Pd, il futuro dipende solo dalle idee per il Paese

Politica. Lo psicodramma del Partito democratico, andato in onda sulle modalità di voto del suo nuovo segretario - se unicamente con i gazebo o anche online - è solo l’ultima delle tante beghe che hanno costellato la preparazione delle primarie in calendario per il 26 febbraio.

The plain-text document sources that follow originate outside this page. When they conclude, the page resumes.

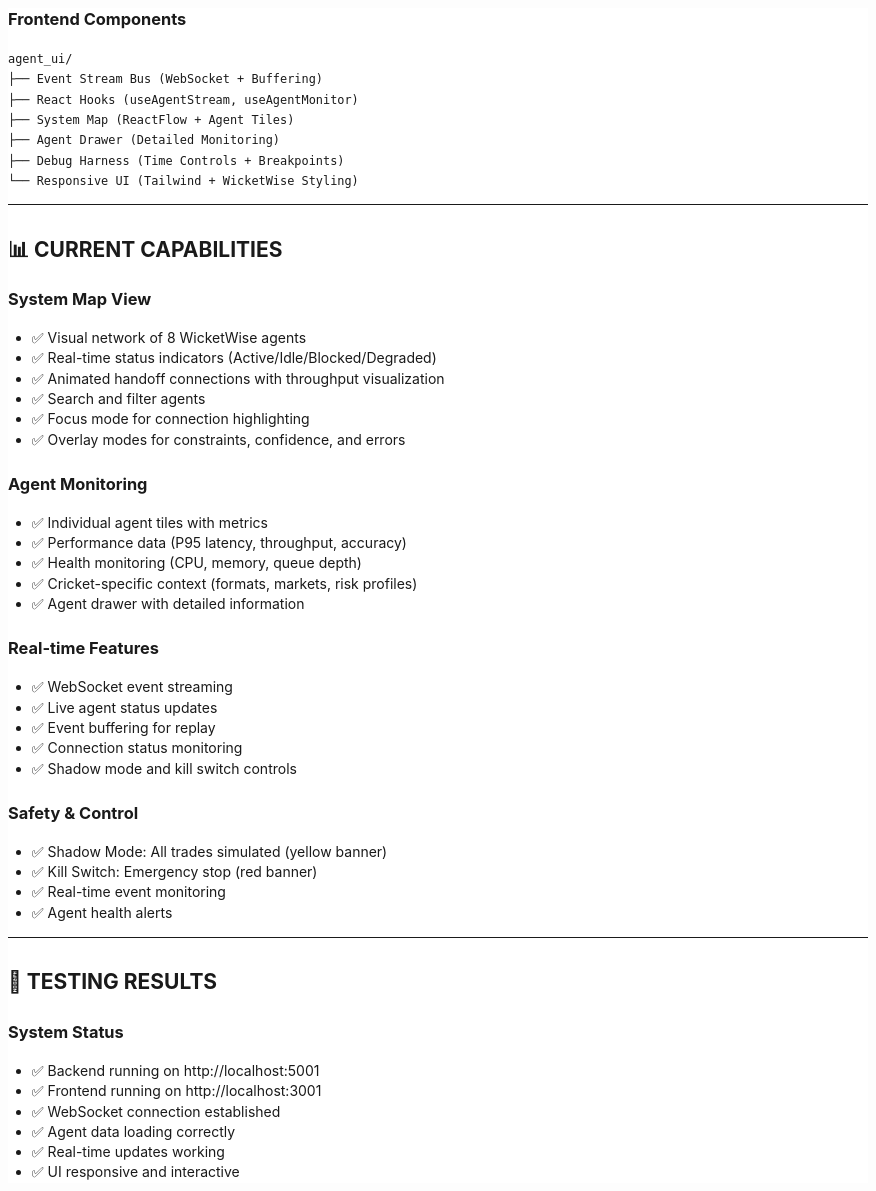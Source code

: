 ### **Frontend Components**
```
agent_ui/
├── Event Stream Bus (WebSocket + Buffering)
├── React Hooks (useAgentStream, useAgentMonitor)
├── System Map (ReactFlow + Agent Tiles)
├── Agent Drawer (Detailed Monitoring)
├── Debug Harness (Time Controls + Breakpoints)
└── Responsive UI (Tailwind + WicketWise Styling)
```

---

## 📊 **CURRENT CAPABILITIES**

### **System Map View**
- ✅ Visual network of 8 WicketWise agents
- ✅ Real-time status indicators (Active/Idle/Blocked/Degraded)
- ✅ Animated handoff connections with throughput visualization
- ✅ Search and filter agents
- ✅ Focus mode for connection highlighting
- ✅ Overlay modes for constraints, confidence, and errors

### **Agent Monitoring**
- ✅ Individual agent tiles with metrics
- ✅ Performance data (P95 latency, throughput, accuracy)
- ✅ Health monitoring (CPU, memory, queue depth)
- ✅ Cricket-specific context (formats, markets, risk profiles)
- ✅ Agent drawer with detailed information

### **Real-time Features**
- ✅ WebSocket event streaming
- ✅ Live agent status updates
- ✅ Event buffering for replay
- ✅ Connection status monitoring
- ✅ Shadow mode and kill switch controls

### **Safety & Control**
- ✅ Shadow Mode: All trades simulated (yellow banner)
- ✅ Kill Switch: Emergency stop (red banner)
- ✅ Real-time event monitoring
- ✅ Agent health alerts

---

## 🎯 **TESTING RESULTS**

### **System Status**
- ✅ Backend running on http://localhost:5001
- ✅ Frontend running on http://localhost:3001
- ✅ WebSocket connection established
- ✅ Agent data loading correctly
- ✅ Real-time updates working
- ✅ UI responsive and interactive
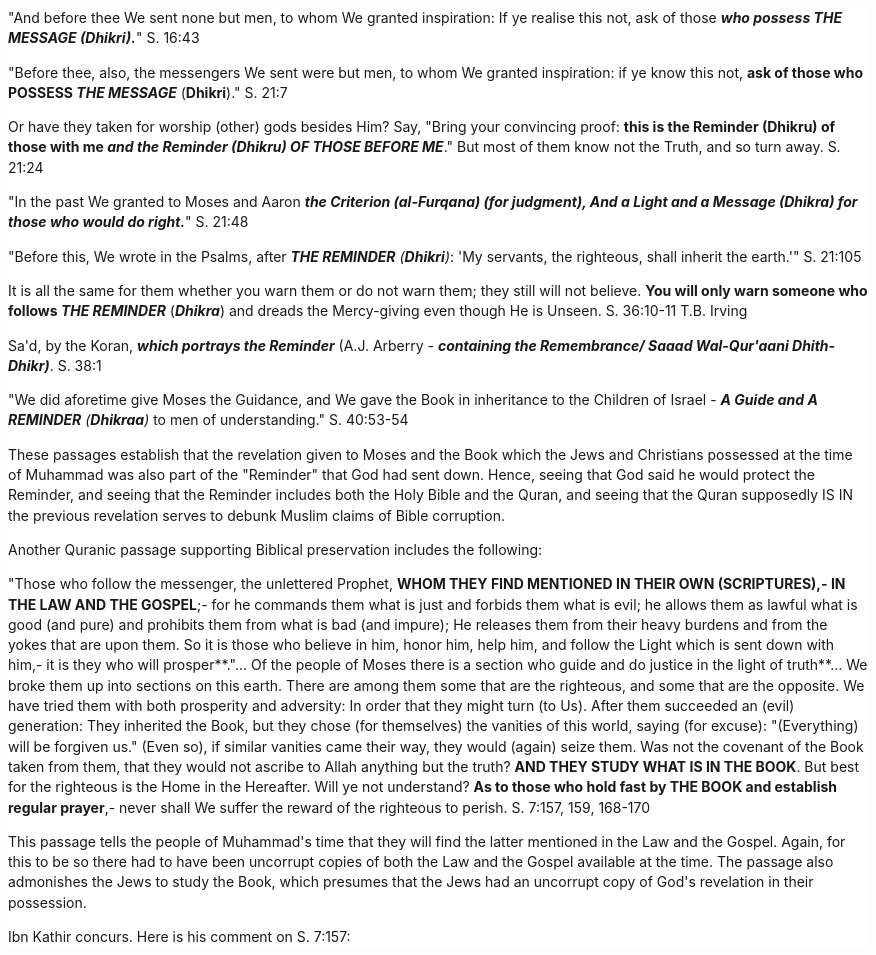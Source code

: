 "And before thee We sent none but men, to whom We granted inspiration: If ye realise this not, ask of those _**who possess THE MESSAGE (Dhikri).**_" S. 16:43

"Before thee, also, the messengers We sent were but men, to whom We granted inspiration: if ye know this not, **ask of those who POSSESS _THE MESSAGE_** (**Dhikri**)." S. 21:7

Or have they taken for worship (other) gods besides Him? Say, "Bring your convincing proof: **this is the Reminder (Dhikru) of those with me _and the Reminder (Dhikru) OF THOSE BEFORE ME_**." But most of them know not the Truth, and so turn away. S. 21:24

"In the past We granted to Moses and Aaron **_the Criterion (al-Furqana) (for judgment), And a Light and a Message (Dhikra) for those who would do right._**" S. 21:48

"Before this, We wrote in the Psalms, after _**THE REMINDER** (**Dhikri**)_: 'My servants, the righteous, shall inherit the earth.'" S. 21:105

It is all the same for them whether you warn them or do not warn them; they still will not believe. **You will only warn someone who follows _THE REMINDER_** (**_Dhikra_**) and dreads the Mercy-giving even though He is Unseen. S. 36:10-11 T.B. Irving

Sa'd, by the Koran, **_which portrays the Reminder_** (A.J. Arberry - _**containing the Remembrance/ Saaad Wal-Qur'aani Dhith-Dhikr)**_. S. 38:1

"We did aforetime give Moses the Guidance, and We gave the Book in inheritance to the Children of Israel - _**A Guide and A REMINDER** (**Dhikraa**)_ to men of understanding." S. 40:53-54

These passages establish that the revelation given to Moses and the Book which the Jews and Christians possessed at the time of Muhammad was also part of the "Reminder" that God had sent down. Hence, seeing that God said he would protect the Reminder, and seeing that the Reminder includes both the Holy Bible and the Quran, and seeing that the Quran supposedly IS IN the previous revelation serves to debunk Muslim claims of Bible corruption.

Another Quranic passage supporting Biblical preservation includes the following:

"Those who follow the messenger, the unlettered Prophet, **WHOM THEY FIND MENTIONED IN THEIR OWN (SCRIPTURES),- IN THE LAW AND THE GOSPEL**;\- for he commands them what is just and forbids them what is evil; he allows them as lawful what is good (and pure) and prohibits them from what is bad (and impure); He releases them from their heavy burdens and from the yokes that are upon them. So it is those who believe in him, honor him, help him, and follow the Light which is sent down with him,- it is they who will prosper**."... Of the people of Moses there is a section who guide and do justice in the light of truth**... We broke them up into sections on this earth. There are among them some that are the righteous, and some that are the opposite. We have tried them with both prosperity and adversity: In order that they might turn (to Us). After them succeeded an (evil) generation: They inherited the Book, but they chose (for themselves) the vanities of this world, saying (for excuse): "(Everything) will be forgiven us." (Even so), if similar vanities came their way, they would (again) seize them. Was not the covenant of the Book taken from them, that they would not ascribe to Allah anything but the truth? **AND THEY STUDY WHAT IS IN THE BOOK**. But best for the righteous is the Home in the Hereafter. Will ye not understand? **As to those who hold fast by THE BOOK and establish regular prayer**,\- never shall We suffer the reward of the righteous to perish. S. 7:157, 159, 168-170

This passage tells the people of Muhammad's time that they will find the latter mentioned in the Law and the Gospel. Again, for this to be so there had to have been uncorrupt copies of both the Law and the Gospel available at the time. The passage also admonishes the Jews to study the Book, which presumes that the Jews had an uncorrupt copy of God's revelation in their possession.

Ibn Kathir concurs. Here is his comment on S. 7:157:
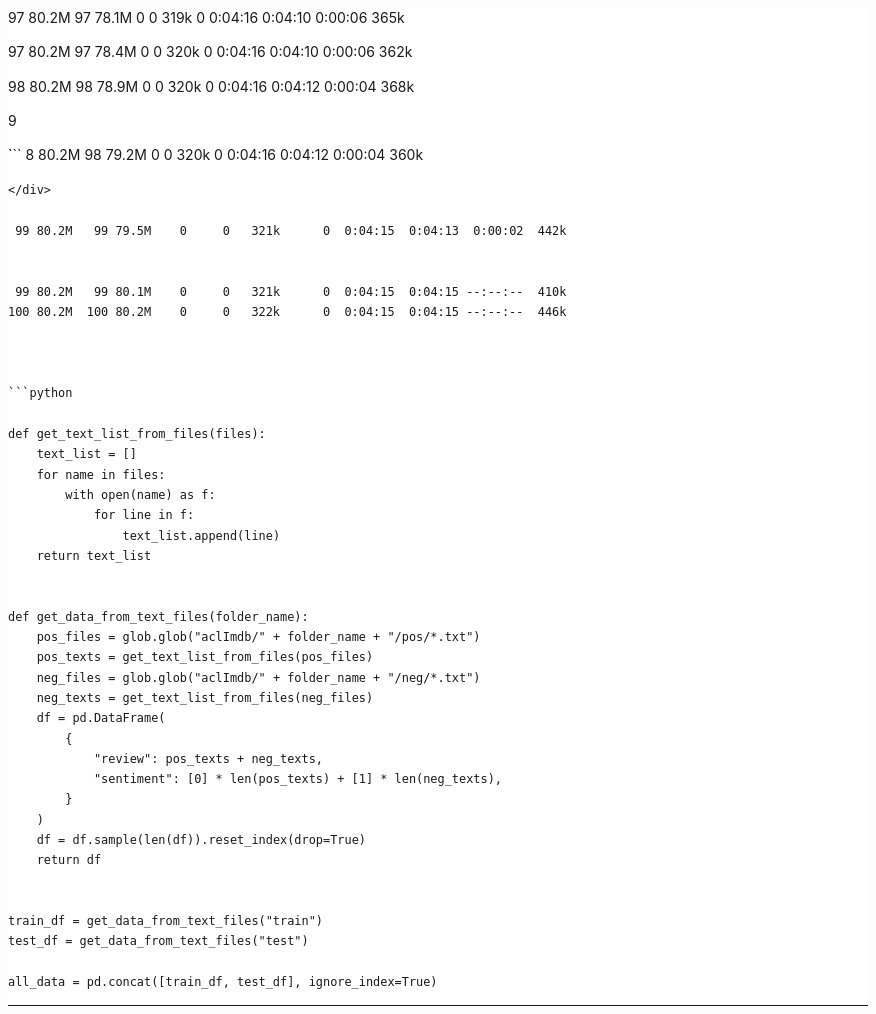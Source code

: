  97 80.2M   97 78.1M    0     0   319k      0  0:04:16  0:04:10  0:00:06  365k

    
 97 80.2M   97 78.4M    0     0   320k      0  0:04:16  0:04:10  0:00:06  362k

    
 98 80.2M   98 78.9M    0     0   320k      0  0:04:16  0:04:12  0:00:04  368k

    
 9

<div class="k-default-codeblock">
```
8 80.2M   98 79.2M    0     0   320k      0  0:04:16  0:04:12  0:00:04  360k

```
</div>
    
 99 80.2M   99 79.5M    0     0   321k      0  0:04:15  0:04:13  0:00:02  442k

    
 99 80.2M   99 80.1M    0     0   321k      0  0:04:15  0:04:15 --:--:--  410k
100 80.2M  100 80.2M    0     0   322k      0  0:04:15  0:04:15 --:--:--  446k



```python

def get_text_list_from_files(files):
    text_list = []
    for name in files:
        with open(name) as f:
            for line in f:
                text_list.append(line)
    return text_list


def get_data_from_text_files(folder_name):
    pos_files = glob.glob("aclImdb/" + folder_name + "/pos/*.txt")
    pos_texts = get_text_list_from_files(pos_files)
    neg_files = glob.glob("aclImdb/" + folder_name + "/neg/*.txt")
    neg_texts = get_text_list_from_files(neg_files)
    df = pd.DataFrame(
        {
            "review": pos_texts + neg_texts,
            "sentiment": [0] * len(pos_texts) + [1] * len(neg_texts),
        }
    )
    df = df.sample(len(df)).reset_index(drop=True)
    return df


train_df = get_data_from_text_files("train")
test_df = get_data_from_text_files("test")

all_data = pd.concat([train_df, test_df], ignore_index=True)
```

---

Attriti tutti incentrati sulle modalità di voto e sul posizionamento dei leader delle varie correnti, piuttosto che sulla proposta da fare al Paese per strappare la guida del governo alla destra della Meloni. Anche lo scontro consumatosi recentemente sul «Manifesto dei valori», alla cui redazione è stato chiamato un sinedrio di ben «87 saggi», si è poco curato delle cose da fare. Si è appuntato su «chi siamo», poco o nulla su «ciò che vogliamo», che è poi la vera domanda che gli elettori rivolgono a chi chiede loro la fiducia. Non si tratta di occasionali incidenti di percorso. Sono piuttosto il portato di un male che viene da lontano. Se Rosi Bindi è per lo scioglimento del Pd, se Pierluigi Castagnetti paventa una scissione, se Luigi Zanda ha rassegnato le dimissioni è segno che la malattia è grave. Per Cirino Pomicino si tratterebbe addirittura di un male incurabile perché il Pd sarebbe un organismo geneticamente modificato, impossibile da ricostruire.

Più che ai giudizi, è bene comunque affidarsi ai fatti. I primi sono soggettivi, i secondi maledettamente oggettivi. Alla nascita, nel 2008, il Pd contava su più di 12 milioni di voti, pari al 33,2% dell’elettorato nazionale: solo poco al di sotto del risultato elettorale raccolto nel 1976 dal Pci di Berlinguer (34,37), il migliore ottenuto dalla sinistra in tutta la sua storia. Dopo aver toccato il massimo del 40,8% alle elezioni europee del 2014, la sua vita è stata tutta segnata da un’emorragia di voti. Alle elezioni del 25 settembre scorso il partito di Letta ha ottenuto poco più di 5.300.000 voti, quasi 7 milioni in meno del 2008, il risultato in assoluto peggiore della sua storia.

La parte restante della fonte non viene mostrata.